Problem details: Scan the lines below for the string "Capacità". Reply with how many match, and no other words.

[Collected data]
=======

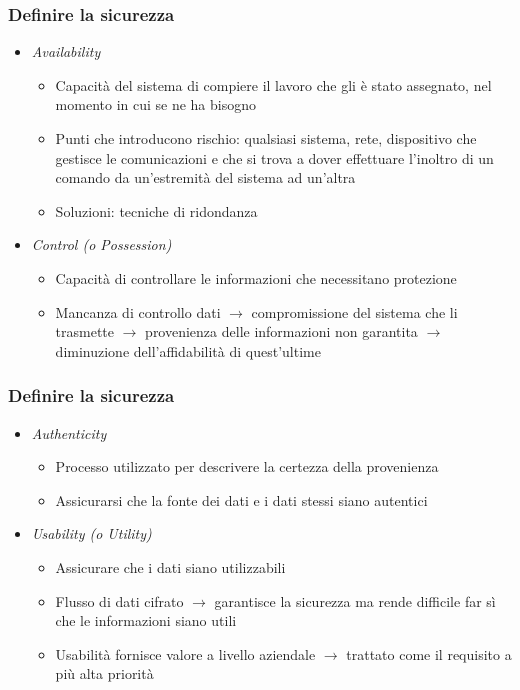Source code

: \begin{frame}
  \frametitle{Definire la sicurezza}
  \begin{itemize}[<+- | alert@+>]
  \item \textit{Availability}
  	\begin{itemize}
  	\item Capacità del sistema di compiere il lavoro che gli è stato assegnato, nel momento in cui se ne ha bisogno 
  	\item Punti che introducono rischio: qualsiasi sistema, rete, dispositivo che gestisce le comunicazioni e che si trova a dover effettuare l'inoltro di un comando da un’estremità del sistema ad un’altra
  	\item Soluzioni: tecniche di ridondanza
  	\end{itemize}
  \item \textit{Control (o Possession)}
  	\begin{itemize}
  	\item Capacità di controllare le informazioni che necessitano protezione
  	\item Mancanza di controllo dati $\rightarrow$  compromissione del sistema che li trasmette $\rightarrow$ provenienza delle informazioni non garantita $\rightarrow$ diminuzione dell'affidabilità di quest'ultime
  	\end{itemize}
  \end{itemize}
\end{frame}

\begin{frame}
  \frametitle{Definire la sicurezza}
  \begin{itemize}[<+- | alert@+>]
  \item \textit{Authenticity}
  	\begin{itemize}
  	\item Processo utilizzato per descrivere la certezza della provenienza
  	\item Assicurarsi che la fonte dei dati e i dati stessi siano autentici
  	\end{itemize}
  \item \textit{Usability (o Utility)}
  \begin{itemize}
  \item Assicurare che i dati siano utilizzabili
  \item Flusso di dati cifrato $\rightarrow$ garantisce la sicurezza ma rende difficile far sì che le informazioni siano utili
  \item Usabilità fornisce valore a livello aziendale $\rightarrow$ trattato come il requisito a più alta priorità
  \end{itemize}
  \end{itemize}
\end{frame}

=======

Written solution: 2